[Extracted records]
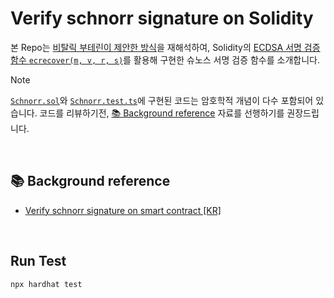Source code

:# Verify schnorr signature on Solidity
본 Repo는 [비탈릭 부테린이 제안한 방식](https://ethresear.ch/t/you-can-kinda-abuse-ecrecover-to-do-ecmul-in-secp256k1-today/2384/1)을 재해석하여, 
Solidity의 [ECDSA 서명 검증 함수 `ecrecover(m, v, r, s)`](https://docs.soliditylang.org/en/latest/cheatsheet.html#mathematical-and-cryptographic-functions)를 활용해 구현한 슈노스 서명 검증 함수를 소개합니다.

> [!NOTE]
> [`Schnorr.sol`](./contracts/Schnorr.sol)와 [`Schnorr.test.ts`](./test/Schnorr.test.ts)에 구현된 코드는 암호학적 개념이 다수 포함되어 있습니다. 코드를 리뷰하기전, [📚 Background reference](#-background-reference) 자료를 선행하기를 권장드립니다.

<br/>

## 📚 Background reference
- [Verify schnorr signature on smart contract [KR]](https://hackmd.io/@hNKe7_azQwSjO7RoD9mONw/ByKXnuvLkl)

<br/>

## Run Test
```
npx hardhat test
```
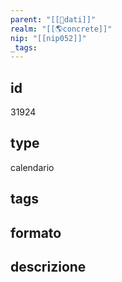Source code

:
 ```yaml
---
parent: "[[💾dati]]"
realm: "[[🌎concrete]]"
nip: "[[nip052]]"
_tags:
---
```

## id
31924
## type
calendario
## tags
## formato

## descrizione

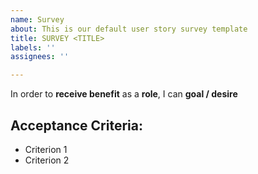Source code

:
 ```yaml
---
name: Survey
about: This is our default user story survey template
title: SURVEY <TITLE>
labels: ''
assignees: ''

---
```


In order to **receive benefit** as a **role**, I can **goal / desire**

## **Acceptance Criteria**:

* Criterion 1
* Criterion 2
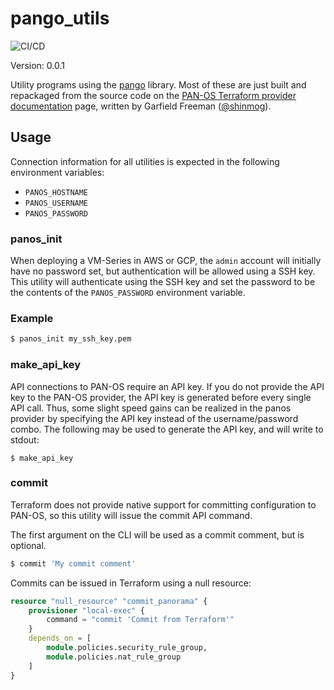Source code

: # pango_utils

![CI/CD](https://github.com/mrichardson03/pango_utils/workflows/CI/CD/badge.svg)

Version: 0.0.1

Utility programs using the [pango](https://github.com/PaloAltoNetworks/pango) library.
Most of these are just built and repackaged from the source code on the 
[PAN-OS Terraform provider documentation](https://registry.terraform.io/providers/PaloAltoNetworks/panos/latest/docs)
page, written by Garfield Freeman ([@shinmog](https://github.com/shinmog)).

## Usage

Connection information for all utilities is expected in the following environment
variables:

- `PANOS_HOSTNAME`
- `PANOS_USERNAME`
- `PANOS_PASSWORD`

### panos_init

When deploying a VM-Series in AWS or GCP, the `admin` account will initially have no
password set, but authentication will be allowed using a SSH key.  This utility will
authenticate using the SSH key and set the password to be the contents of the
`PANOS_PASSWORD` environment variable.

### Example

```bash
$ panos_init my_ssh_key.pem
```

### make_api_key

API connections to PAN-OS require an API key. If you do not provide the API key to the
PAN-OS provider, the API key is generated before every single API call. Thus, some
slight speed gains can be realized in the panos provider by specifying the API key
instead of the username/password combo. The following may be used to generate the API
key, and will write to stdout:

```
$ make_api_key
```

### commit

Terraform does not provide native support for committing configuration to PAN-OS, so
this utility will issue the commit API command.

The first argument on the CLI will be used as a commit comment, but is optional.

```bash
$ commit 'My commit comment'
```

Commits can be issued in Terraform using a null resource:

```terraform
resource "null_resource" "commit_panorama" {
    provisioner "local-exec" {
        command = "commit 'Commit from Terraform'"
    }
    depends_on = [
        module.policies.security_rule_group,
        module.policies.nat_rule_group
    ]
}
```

- HOW TO COMPLETE THIS TASK
Each line above that contains the word "https" counts once; give the total and no other text.

- RESPONSE TO THIS EXERCISE
7